- REQUIREMENT -
Reproduce each line from the first in the data through the line that contains "11. Merge feature-2 to main." exactly; give nothing else.

Top of DATA PROVIDED

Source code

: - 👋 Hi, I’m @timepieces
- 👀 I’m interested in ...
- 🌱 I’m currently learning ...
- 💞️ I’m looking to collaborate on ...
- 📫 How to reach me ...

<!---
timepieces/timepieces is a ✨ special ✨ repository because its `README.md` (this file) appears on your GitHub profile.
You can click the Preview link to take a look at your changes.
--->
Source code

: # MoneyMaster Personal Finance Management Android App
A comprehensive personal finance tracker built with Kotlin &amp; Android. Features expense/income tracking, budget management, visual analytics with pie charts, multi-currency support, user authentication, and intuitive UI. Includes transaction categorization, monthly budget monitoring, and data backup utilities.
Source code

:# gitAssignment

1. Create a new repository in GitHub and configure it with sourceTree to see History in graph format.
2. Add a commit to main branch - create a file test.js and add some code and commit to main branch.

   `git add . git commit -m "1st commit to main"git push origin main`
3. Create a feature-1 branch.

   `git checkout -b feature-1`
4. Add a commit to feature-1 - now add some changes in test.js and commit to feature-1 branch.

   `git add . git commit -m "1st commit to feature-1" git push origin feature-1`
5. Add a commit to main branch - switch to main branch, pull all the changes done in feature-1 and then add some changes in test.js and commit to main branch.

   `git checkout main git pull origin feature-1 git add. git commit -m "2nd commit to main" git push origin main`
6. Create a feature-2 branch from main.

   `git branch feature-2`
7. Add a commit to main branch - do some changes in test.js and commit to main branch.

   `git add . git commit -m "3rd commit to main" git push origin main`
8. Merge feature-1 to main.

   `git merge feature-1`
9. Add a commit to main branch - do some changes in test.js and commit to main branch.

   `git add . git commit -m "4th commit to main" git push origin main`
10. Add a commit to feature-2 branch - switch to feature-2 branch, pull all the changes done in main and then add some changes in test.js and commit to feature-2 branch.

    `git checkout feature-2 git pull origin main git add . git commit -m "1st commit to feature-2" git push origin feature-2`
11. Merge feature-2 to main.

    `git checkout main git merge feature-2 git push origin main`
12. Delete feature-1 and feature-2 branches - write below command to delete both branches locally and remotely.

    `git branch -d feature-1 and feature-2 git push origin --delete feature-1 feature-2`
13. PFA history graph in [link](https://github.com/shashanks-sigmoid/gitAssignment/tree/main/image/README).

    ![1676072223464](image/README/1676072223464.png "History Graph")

Bottom of DATA PROVIDED

- SOLUTION -
Source code

: - 👋 Hi, I’m @timepieces
- 👀 I’m interested in ...
- 🌱 I’m currently learning ...
- 💞️ I’m looking to collaborate on ...
- 📫 How to reach me ...

<!---
timepieces/timepieces is a ✨ special ✨ repository because its `README.md` (this file) appears on your GitHub profile.
You can click the Preview link to take a look at your changes.
--->
Source code

: # MoneyMaster Personal Finance Management Android App
A comprehensive personal finance tracker built with Kotlin &amp; Android. Features expense/income tracking, budget management, visual analytics with pie charts, multi-currency support, user authentication, and intuitive UI. Includes transaction categorization, monthly budget monitoring, and data backup utilities.
Source code

:# gitAssignment

1. Create a new repository in GitHub and configure it with sourceTree to see History in graph format.
2. Add a commit to main branch - create a file test.js and add some code and commit to main branch.

   `git add . git commit -m "1st commit to main"git push origin main`
3. Create a feature-1 branch.

   `git checkout -b feature-1`
4. Add a commit to feature-1 - now add some changes in test.js and commit to feature-1 branch.

   `git add . git commit -m "1st commit to feature-1" git push origin feature-1`
5. Add a commit to main branch - switch to main branch, pull all the changes done in feature-1 and then add some changes in test.js and commit to main branch.

   `git checkout main git pull origin feature-1 git add. git commit -m "2nd commit to main" git push origin main`
6. Create a feature-2 branch from main.

   `git branch feature-2`
7. Add a commit to main branch - do some changes in test.js and commit to main branch.

   `git add . git commit -m "3rd commit to main" git push origin main`
8. Merge feature-1 to main.

   `git merge feature-1`
9. Add a commit to main branch - do some changes in test.js and commit to main branch.

   `git add . git commit -m "4th commit to main" git push origin main`
10. Add a commit to feature-2 branch - switch to feature-2 branch, pull all the changes done in main and then add some changes in test.js and commit to feature-2 branch.

    `git checkout feature-2 git pull origin main git add . git commit -m "1st commit to feature-2" git push origin feature-2`
11. Merge feature-2 to main.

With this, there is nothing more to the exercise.